Mental Growth

Review: ‘Man’s search for meaning’ by Viktor Frankl

Written by Moritz Schröder

Man’s search for meaning is a short book by Viktor E. Frankl, divided into two parts. The first part describes Frankl’s experiences and psychological observations in the concentration camp Auschwitz , where he lived for several years during world war 2. The second part descibes his own psychological school, which he calls logotherapy.

First part

Frankl, an austrian jew who worked as an psychologist in Vienna, was deported in 1942. His brother, mother and wife all died in concentration camps. Frankl himself survived under the most grueling living conditions and during his 3 years of imprisonment had to face hunger, sickness, cold, fear of death and exhausting physical work in different camps, including Auschwitz.

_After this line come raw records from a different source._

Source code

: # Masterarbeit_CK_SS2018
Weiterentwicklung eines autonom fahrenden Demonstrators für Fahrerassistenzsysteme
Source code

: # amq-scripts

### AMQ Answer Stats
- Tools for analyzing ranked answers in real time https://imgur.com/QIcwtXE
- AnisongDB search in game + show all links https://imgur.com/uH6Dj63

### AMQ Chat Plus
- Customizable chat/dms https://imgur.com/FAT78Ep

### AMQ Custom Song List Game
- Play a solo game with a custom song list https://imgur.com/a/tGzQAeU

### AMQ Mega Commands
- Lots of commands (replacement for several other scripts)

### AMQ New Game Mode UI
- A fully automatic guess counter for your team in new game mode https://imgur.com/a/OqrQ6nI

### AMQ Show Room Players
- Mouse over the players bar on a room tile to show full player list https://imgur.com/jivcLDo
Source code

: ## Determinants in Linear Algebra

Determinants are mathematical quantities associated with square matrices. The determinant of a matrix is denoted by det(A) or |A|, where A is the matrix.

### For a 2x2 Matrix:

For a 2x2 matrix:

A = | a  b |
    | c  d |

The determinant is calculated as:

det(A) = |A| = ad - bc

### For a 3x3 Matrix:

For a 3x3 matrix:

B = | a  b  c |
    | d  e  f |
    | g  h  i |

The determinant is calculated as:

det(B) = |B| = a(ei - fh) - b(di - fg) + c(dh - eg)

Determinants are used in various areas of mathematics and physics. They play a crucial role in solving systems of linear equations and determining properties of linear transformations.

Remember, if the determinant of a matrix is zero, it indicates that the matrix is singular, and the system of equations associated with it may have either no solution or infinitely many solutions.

During this time he saw many of the other inmates die and started recocgnizing psychological patterns that could make the difference between life and death.

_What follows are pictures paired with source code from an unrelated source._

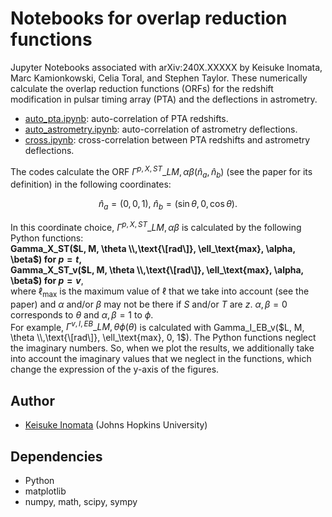 # Notebooks for overlap reduction functions

Jupyter Notebooks associated with arXiv:240X.XXXXX by Keisuke Inomata, Marc Kamionkowski, Celia Toral, and Stephen Taylor.
These numerically calculate the overlap reduction functions (ORFs) for the redshift modification in pulsar timing array (PTA) and the deflections in astrometry.

- [auto_pta.ipynb](auto_pta.ipynb): auto-correlation of PTA redshifts. 
- [auto_astrometry.ipynb](auto_astrometry.ipynb): auto-correlation of astrometry deflections. 
- [cross.ipynb](cross.ipynb): cross-correlation between PTA redshifts and astrometry deflections. 

The codes calculate the ORF $\Gamma^{p,X,ST}\_{LM,\alpha\beta}(\hat n_a, \hat n_b)$ (see the paper for its definition) in the following coordinates:  

$$
  \hat n_a = (0,0,1),\  \hat n_b = (\sin \theta, 0, \cos \theta).
$$  

In this coordinate choice, $\Gamma^{p,X,ST}\_{LM,\alpha\beta}$ is calculated by the following Python functions:  
**Gamma_X_ST($L, M, \theta \\,\text{\[rad\]}, \ell_\text{max}, \alpha, \beta$) for $p = t$,**  
**Gamma_X_ST_v($L, M, \theta \\,\text{\[rad\]}, \ell_\text{max}, \alpha, \beta$) for $p = v$**,  
where $\ell_\text{max}$ is the maximum value of $\ell$ that we take into account (see the paper) and $\alpha$ and/or $\beta$ may not be there if $S$ and/or $T$ are $z$. $\alpha,\beta = 0$ corresponds to $\theta$ and $\alpha,\beta = 1$ to $\phi$.  
For example, $\Gamma^{v,I,EB}\_{LM,\theta \phi}(\theta)$ is calculated with Gamma_I_EB_v($L, M, \theta \\,\text{\[rad\]}, \ell_\text{max}, 0, 1$). 
The Python functions neglect the imaginary numbers. So, when we plot the results, we additionally take into account the imaginary values that we neglect in the functions, which change the expression of the y-axis of the figures.  



## Author
- [Keisuke Inomata](mailto:kinomat1@jhu.edu) (Johns Hopkins University)

## Dependencies
- Python
- matplotlib
- numpy, math, scipy, sympy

He noticed that people could endure the horrible daily camp life better if they told themselves that up until a certain point in the future, this would all have an end. They would hope that they would be freed by christmas, by the end of the year, until their birthday etc. And this gave them strength to surive to see that day. Should however this envisioned date pass without any hope that the war might end soon, Frankl noticed that people would fall into a depression and just give up.

Once they were in that state, nothing could get them out of it. They would refuse to get up in the morning, no matter how much the guards threatened and kicked them. Instead, they would smoke their last cigarette and accept their fate. After this point, people usually died within 48 hours.

Frankl noticed that finding a meaning in his life, no matter how difficult it might be at that moment, is the most important thing that keeps people alive. He quotes Nietzsche who said “He who has a why to live can bear with almost how“.

Therefore Frankl tried to focus on the things he still wanted to accomplish after the war whenever he felt like giving up. He would think of the books he wanted to publish (he had a completed manuscript in his belongings that were taken from him when he arrived in Auschwitz); He started thinking of entire speeches while he was working in the freezing cold outside, with swollen legs and often without shoes. He began seeing his experiences from a kind of meta-state, as an observer, and pictured himself giving lectures about his camp life, while standing in a warm classroom full of students.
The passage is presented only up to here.